天界と地獄とは人類から発している
小宇宙/
天界と地獄311
天界と地獄とは人類から発していることは基督教世界では全く知られていない、なぜなら天使たちは始めから天使として創造られて、彼らにより天界が形作られ、悪魔または悪鬼は光の天使ではあったが、叛いたために、その一味とともに投げ落されて、彼らから地獄が形作られたと信じられているからである。天使たちは、基督教世界にこうした信念があることを非常に怪しみ、さらに天界については―それが教会の教義の主要な事柄であるのに―全く何事も知られていないことを怪しんでおり、そしてこうした無知が遍く支配しているため、彼らは、今や主は天界について、また地獄について多くの事柄を明らかにされることを良しとされ、かくして、教会がその終末に達したために日増しに増大しつつある暗黒を、為し得る限り散らされることを良しとされたことを心に喜んでいる。そうした理由から彼らは私が彼らの口から以下のことを宣べ伝えるようにと望んでいる。即ち、天界全体には始めから天使として創造られた天使は一人もいないし、地獄にも光の天使として創造られたが、投げ落とされた悪魔は一人もいない、天界でも地獄でも、全ての者は人類から来ており、天界には、世で天界的愛と信仰に生きた者がおり、地獄には、奈落の愛と信仰に生きた者がおり、地獄が全体として考えられた時悪魔と悪鬼と呼ばれるものとなるのである。悪い魔鬼と呼ばれる者のいる背後の地獄は悪魔(デビル)と呼ばれ、悪霊と呼ばれる者のいる前面の地獄は悪鬼(サタン)と呼ばれている(注1)。 その一方の地獄のいかようなものであるか、またその他方の地獄のいかようなものであるかは以下の頁に述べよう。彼らは以下のように言った。すなわち、基督教世界が天界にいる者について、また地獄にいる者についてこうした信念を抱いたのは、聖言の若干の記事をただ文字の意義に従ってのみ理解して、聖言から来ている純正な教義によって解明し、説明しなかったからであり、聖言の文字の意義は、純正な教義によって光を投じられない限り、心を色々な方向に迷わせて、無知、異端、過誤を生むのである、と。
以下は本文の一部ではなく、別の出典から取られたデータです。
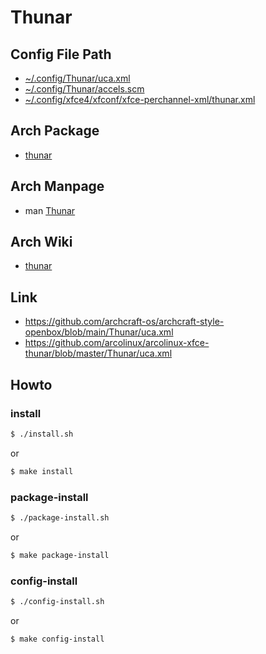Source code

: 
# Thunar


## Config File Path

* [~/.config/Thunar/uca.xml](config/thunar/Thunar/uca.xml)
* [~/.config/Thunar/accels.scm](config/thunar/Thunar/accels.scm)
* [~/.config/xfce4/xfconf/xfce-perchannel-xml/thunar.xml](config/thunar/xfce4/xfconf/xfce-perchannel-xml/thunar.xml)


## Arch Package

* [thunar](https://archlinux.org/packages/extra/x86_64/thunar/)


## Arch Manpage

* man [Thunar](https://man.archlinux.org/man/extra/thunar/Thunar.1.en)


## Arch Wiki

* [thunar](https://wiki.archlinux.org/title/thunar)


## Link

* https://github.com/archcraft-os/archcraft-style-openbox/blob/main/Thunar/uca.xml
* https://github.com/arcolinux/arcolinux-xfce-thunar/blob/master/Thunar/uca.xml


## Howto


### install

``` sh
$ ./install.sh
```

or

``` sh
$ make install
```


### package-install

``` sh
$ ./package-install.sh
```

or

``` sh
$ make package-install
```


### config-install

``` sh
$ ./config-install.sh
```

or

``` sh
$ make config-install
```
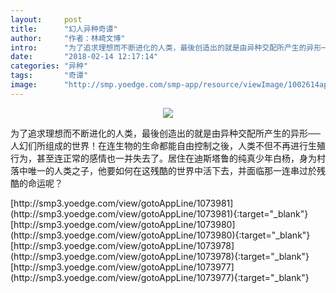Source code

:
 ```yaml
---
layout:     post
title:      "幻人异种奇谭"
author:     "作者：林崎文博"
intro:      "为了追求理想而不断进化的人类，最後创造出的就是由异种交配所产生的异形──人幻们所组成的世界！在连生物的生命都能自由控制之後，人类不但不再进行生殖行为，甚至连正常的感情也一并失去了。居住在迪斯塔鲁的纯真少年白杨，身为村落中唯一的人类之子，他要如何在这残酷的世界中活下去，并面临那一连串过於残酷的命运呢？"
date:       "2018-02-14 12:17:14"
categories: "异种"
tags:       "奇谭"
image:      "http://smp.yoedge.com/smp-app/resource/viewImage/1002614appline.png"
---
```

<div style="text-align: center">
<p><img src="http://smp.yoedge.com/smp-app/resource/viewImage/1002614appline.png"/></p>
</div>
<p class="post-meta">
<span>为了追求理想而不断进化的人类，最後创造出的就是由异种交配所产生的异形──人幻们所组成的世界！在连生物的生命都能自由控制之後，人类不但不再进行生殖行为，甚至连正常的感情也一并失去了。居住在迪斯塔鲁的纯真少年白杨，身为村落中唯一的人类之子，他要如何在这残酷的世界中活下去，并面临那一连串过於残酷的命运呢？</span>
</p>
[http://smp3.yoedge.com/view/gotoAppLine/1073981](http://smp3.yoedge.com/view/gotoAppLine/1073981){:target="_blank"}
[http://smp3.yoedge.com/view/gotoAppLine/1073980](http://smp3.yoedge.com/view/gotoAppLine/1073980){:target="_blank"}
[http://smp3.yoedge.com/view/gotoAppLine/1073978](http://smp3.yoedge.com/view/gotoAppLine/1073978){:target="_blank"}
[http://smp3.yoedge.com/view/gotoAppLine/1073977](http://smp3.yoedge.com/view/gotoAppLine/1073977){:target="_blank"}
注1 地獄は全体として考えられる時、または奈落の者は、全体として考えられる時、悪魔と悪鬼と呼ばれる、694。世で悪魔であった者らは死後悪魔となる、968。
神の愛と知恵322
かの世界の宇宙は人間の映像となって人間を表していることは、今記した凡ての物は(321)、[そこに]そのままに現れ、天使たちと天使たちの社会の周囲に、恰も天使たちにより生み出され、創造されたかのように形をとって、彼らの周りに永久に存在して過ぎ去らないことから明らかに認めることが出来よう。それらは恰も彼らにより生み出され、創造されているかのように存在していることは、その天使が立ち去るとき、またはその社会が他の場所へ移るとき、それらのものはもはや現れなくなるということにより見られる、またこれらの天使に代わって他の天使たちが来ると、彼らの周囲の凡ての物の外観は変化し―楽園では木と果実は変化し、花園では花と種子が、野では薬草と草が、また動物と鳥の種類が変化する。このような物がこのように形を取り、また変化するのは、凡てこれらの物は天使の情愛とそこから生まれる思考に従って形を取るからである、何故ならそれらは相応したものであるから。そして相応する物は、その物が相応している物と合して一つのものとなっているため、それはその相応しているものを表す映像となっている。これらの物の形を観察する時は、その映像そのものは認められはしないが、しかしただこれらの物を用の方面で観察するときには認められるのである。天使たちはその目が主により開かれて、用の相応からこれらの物を見るとき、その中に彼ら自身を認め、また眺めることを私は認めることが出来たのである。
神の愛と知恵323
天使たちの周囲に存在しているこれらの物は、天使たちの情愛と思考とに相応していて、宇宙を表しているため、即ち、土地、植物、動物が存在して、これらのものは天使を表象した映像となっているため、古代人は人間を少宇宙と呼んだ理由は明白である。
神の愛と知恵339
地獄には悪い用である凡ての物が見られることができる(それらを列挙してある直ぐ前の338を参照されよ)。これらはへび、さそり、おろち、わに、とら、おおかみ、きつね、ぶた、色々なふくろ、こうもり、ねずみ、はつかねずみ、かえる、いなご、くも、多くの種類の昆虫のような凡ゆる種類の野生の動物であり、また毒にんじんとアコニットであり、植物と土の凡ゆる種類の毒であり、人間に有害な、致命的な凡ての物である。このような物は地上と地中のそのような物と寸分たがわず地獄に現われている。それらはそこに現われると言われるが、しかし地上のようにそこに在るのではない、なぜならそれらは彼らの悪い愛から群がり出てくる諸々の欲念の単なる相応であって、他の者の前にそれ自らをこうした形を以て現わしているからである。地獄にはこのような物が在るため、地獄は死体、糞、尿、腐敗物の悪臭に満ち、これをそこの悪魔的な霊は、動物が悪臭を歓ぶように、歓んでいる。このことから、自然界のその類似の物はその起原を主から得ておらず、始めから創造されたのでもなく、また自然からその太陽を通して発してもおらず、[全く]地獄から発していることを認めることができよう。それらは自然からその太陽を通して発しないことは明らかである、何故なら霊的なものが自然的なものに流れ入るのであって、その反対は行われないからである。そして地獄は主から発しておらず、それ故地獄に住む者の諸々の悪に相応した地獄の物は一つとして主から発していないため、それらは主から発していないことは明らかである。